# Smoked Ling Dip



## 192 (Oct 1, 2007)

Decided to try something a little different. We regularly make dip with mullet, YFT and Wahoo but never with ling. My fish smoking all starts the same with a brown sugar, kosher salt black pepper and Tony's based brine. I let ithe fish soak for a few hours as the rib chunks and belly meat were a bit thick. Used Orange wood to smoke at 190 for just shy of 4 hours. 

Devoured a few pieces with my neighbor and decided to make the dip with the rest.

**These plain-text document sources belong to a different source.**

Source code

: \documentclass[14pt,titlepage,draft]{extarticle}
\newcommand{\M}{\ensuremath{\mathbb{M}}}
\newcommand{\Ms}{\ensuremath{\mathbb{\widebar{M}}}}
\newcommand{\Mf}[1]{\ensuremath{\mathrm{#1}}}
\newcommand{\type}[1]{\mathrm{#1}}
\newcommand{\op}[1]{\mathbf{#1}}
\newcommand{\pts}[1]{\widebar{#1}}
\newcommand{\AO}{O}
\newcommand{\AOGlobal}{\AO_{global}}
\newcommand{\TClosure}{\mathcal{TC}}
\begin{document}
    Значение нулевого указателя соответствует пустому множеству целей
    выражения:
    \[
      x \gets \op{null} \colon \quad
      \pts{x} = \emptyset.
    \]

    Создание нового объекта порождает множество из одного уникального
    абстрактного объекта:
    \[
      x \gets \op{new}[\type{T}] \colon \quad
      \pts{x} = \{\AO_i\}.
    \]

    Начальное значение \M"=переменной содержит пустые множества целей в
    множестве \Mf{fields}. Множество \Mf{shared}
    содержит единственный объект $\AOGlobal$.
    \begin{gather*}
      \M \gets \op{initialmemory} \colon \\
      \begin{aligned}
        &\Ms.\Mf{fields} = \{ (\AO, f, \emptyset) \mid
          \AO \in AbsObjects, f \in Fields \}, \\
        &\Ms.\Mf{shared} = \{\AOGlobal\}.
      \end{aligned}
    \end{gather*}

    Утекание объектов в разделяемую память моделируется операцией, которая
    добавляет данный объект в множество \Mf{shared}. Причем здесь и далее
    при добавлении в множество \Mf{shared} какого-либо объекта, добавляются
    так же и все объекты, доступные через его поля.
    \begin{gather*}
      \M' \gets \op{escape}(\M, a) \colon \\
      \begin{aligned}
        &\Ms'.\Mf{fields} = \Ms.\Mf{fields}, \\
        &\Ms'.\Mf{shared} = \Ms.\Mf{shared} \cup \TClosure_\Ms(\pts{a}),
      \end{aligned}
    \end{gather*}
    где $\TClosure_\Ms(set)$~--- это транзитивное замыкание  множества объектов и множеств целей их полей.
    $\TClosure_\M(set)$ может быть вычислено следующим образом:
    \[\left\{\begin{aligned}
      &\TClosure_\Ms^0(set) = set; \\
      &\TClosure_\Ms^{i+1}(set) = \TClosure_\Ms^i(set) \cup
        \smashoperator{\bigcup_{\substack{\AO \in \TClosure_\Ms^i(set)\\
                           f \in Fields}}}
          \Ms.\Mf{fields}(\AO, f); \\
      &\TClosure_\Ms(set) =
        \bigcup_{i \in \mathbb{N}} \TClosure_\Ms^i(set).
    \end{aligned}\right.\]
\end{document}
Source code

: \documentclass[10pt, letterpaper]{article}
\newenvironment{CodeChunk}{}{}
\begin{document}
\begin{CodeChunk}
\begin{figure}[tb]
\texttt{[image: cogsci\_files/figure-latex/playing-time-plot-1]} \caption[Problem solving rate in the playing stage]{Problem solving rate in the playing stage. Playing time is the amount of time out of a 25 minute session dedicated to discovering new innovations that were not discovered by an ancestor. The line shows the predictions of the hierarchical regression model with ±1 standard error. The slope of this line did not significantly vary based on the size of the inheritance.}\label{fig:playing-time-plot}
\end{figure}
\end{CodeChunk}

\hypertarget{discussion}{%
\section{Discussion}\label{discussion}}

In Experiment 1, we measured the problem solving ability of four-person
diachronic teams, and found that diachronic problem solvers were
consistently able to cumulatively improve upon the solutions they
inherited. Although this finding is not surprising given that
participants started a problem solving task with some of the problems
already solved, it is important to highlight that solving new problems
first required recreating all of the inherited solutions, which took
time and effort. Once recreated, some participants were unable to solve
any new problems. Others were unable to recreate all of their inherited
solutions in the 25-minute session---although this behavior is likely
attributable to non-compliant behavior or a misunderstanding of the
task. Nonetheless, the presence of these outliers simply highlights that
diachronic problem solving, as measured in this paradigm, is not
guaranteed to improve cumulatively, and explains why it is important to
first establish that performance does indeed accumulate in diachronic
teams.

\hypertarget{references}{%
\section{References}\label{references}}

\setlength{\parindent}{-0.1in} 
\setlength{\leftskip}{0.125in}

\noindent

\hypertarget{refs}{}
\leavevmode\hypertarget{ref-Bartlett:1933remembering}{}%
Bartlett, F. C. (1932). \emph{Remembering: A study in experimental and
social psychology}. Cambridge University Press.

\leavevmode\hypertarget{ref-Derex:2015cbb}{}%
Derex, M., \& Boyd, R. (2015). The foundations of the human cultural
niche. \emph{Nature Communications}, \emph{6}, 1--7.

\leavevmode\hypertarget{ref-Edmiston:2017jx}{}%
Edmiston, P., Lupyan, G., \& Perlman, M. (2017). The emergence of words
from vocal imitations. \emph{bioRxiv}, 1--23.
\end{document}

Do a search for Wade's tuna dip for the basic recipe. Turned out pretty dang fine!


----------



## 192 (Oct 1, 2007)

:thumbsup:


----------



## halo1 (Oct 4, 2007)

That looks great, wades recipe is the goat of all smoked dip recipes


----------



## cody&ryand (Oct 3, 2007)

U sure use some Hugh quality fish for your dips only mullet mackeral and blackfin go in mine haha


----------



## Flounderpounder (Oct 3, 2007)

cody&ryand said:


> U sure use some Hugh quality fish for your dips only mullet mackeral and blackfin go in mine haha


Works great for AJ as well! Dang, I'm getting hungry! :whistling:


----------



## hsiF deR (Oct 4, 2009)

cody&ryand said:


> U sure use some Hugh quality fish for your dips only mullet mackeral and blackfin go in mine haha


I use ribs and throats from ling and it is consistently the best smoked fish dip. :thumbsup:


----------



## Jason (Oct 2, 2007)

Yepper.....its great stuff!!!


----------